■ THE TASK ■
The stretch from the line with "- Visual warning indicator" through the line with "- **Incremental Solving**" in the records below: write it out exactly, and nothing else.

Stored data entries:
********

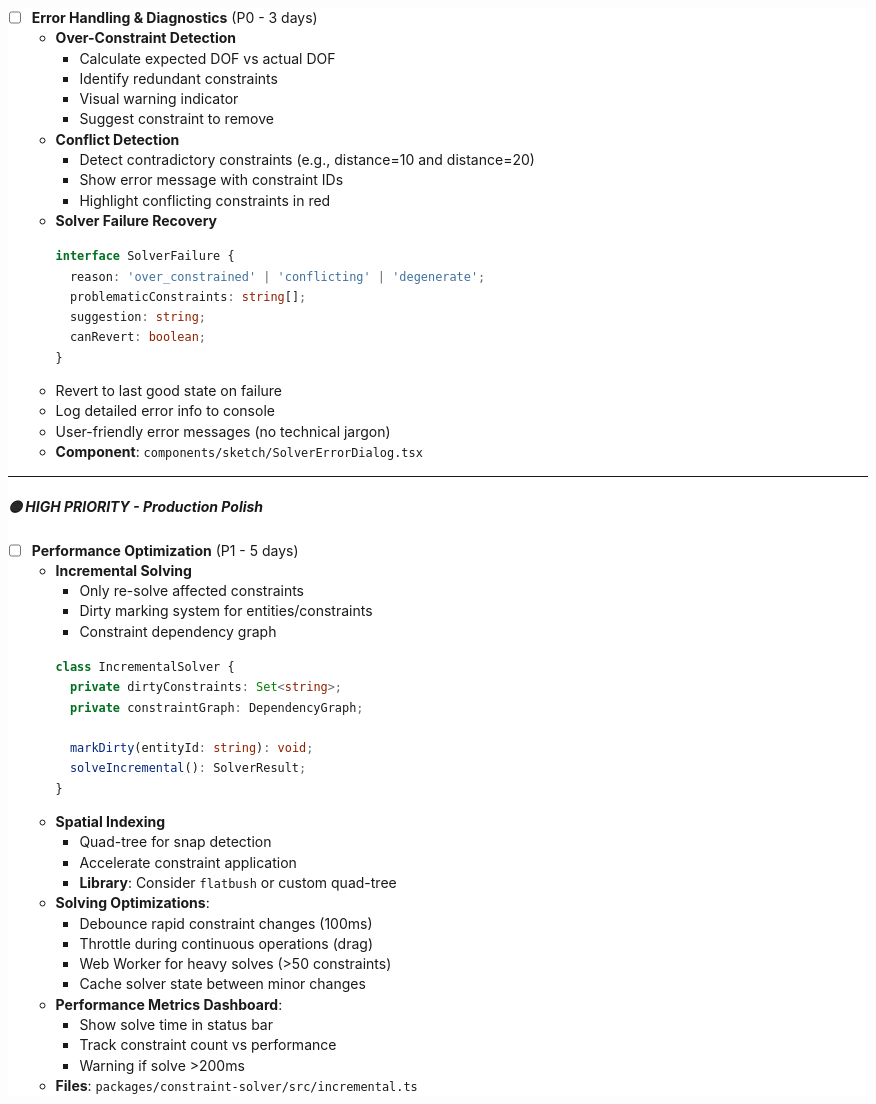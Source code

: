 - [ ] **Error Handling & Diagnostics** (P0 - 3 days)
  - **Over-Constraint Detection**
    - Calculate expected DOF vs actual DOF
    - Identify redundant constraints
    - Visual warning indicator
    - Suggest constraint to remove
  - **Conflict Detection**
    - Detect contradictory constraints (e.g., distance=10 and distance=20)
    - Show error message with constraint IDs
    - Highlight conflicting constraints in red
  - **Solver Failure Recovery**
    ```typescript
    interface SolverFailure {
      reason: 'over_constrained' | 'conflicting' | 'degenerate';
      problematicConstraints: string[];
      suggestion: string;
      canRevert: boolean;
    }
    ```
  - Revert to last good state on failure
  - Log detailed error info to console
  - User-friendly error messages (no technical jargon)
  - **Component**: `components/sketch/SolverErrorDialog.tsx`

---

##### 🟡 HIGH PRIORITY - Production Polish

- [ ] **Performance Optimization** (P1 - 5 days)
  - **Incremental Solving**
    - Only re-solve affected constraints
    - Dirty marking system for entities/constraints
    - Constraint dependency graph
    ```typescript
    class IncrementalSolver {
      private dirtyConstraints: Set<string>;
      private constraintGraph: DependencyGraph;
      
      markDirty(entityId: string): void;
      solveIncremental(): SolverResult;
    }
    ```
  - **Spatial Indexing**
    - Quad-tree for snap detection
    - Accelerate constraint application
    - **Library**: Consider `flatbush` or custom quad-tree
  - **Solving Optimizations**:
    - Debounce rapid constraint changes (100ms)
    - Throttle during continuous operations (drag)
    - Web Worker for heavy solves (>50 constraints)
    - Cache solver state between minor changes
  - **Performance Metrics Dashboard**:
    - Show solve time in status bar
    - Track constraint count vs performance
    - Warning if solve >200ms
  - **Files**: `packages/constraint-solver/src/incremental.ts`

********

■ OUTPUT OF THE TASK ■
    - Visual warning indicator
    - Suggest constraint to remove
  - **Conflict Detection**
    - Detect contradictory constraints (e.g., distance=10 and distance=20)
    - Show error message with constraint IDs
    - Highlight conflicting constraints in red
  - **Solver Failure Recovery**
    ```typescript
    interface SolverFailure {
      reason: 'over_constrained' | 'conflicting' | 'degenerate';
      problematicConstraints: string[];
      suggestion: string;
      canRevert: boolean;
    }
    ```
  - Revert to last good state on failure
  - Log detailed error info to console
  - User-friendly error messages (no technical jargon)
  - **Component**: `components/sketch/SolverErrorDialog.tsx`

---

##### 🟡 HIGH PRIORITY - Production Polish

- [ ] **Performance Optimization** (P1 - 5 days)
  - **Incremental Solving**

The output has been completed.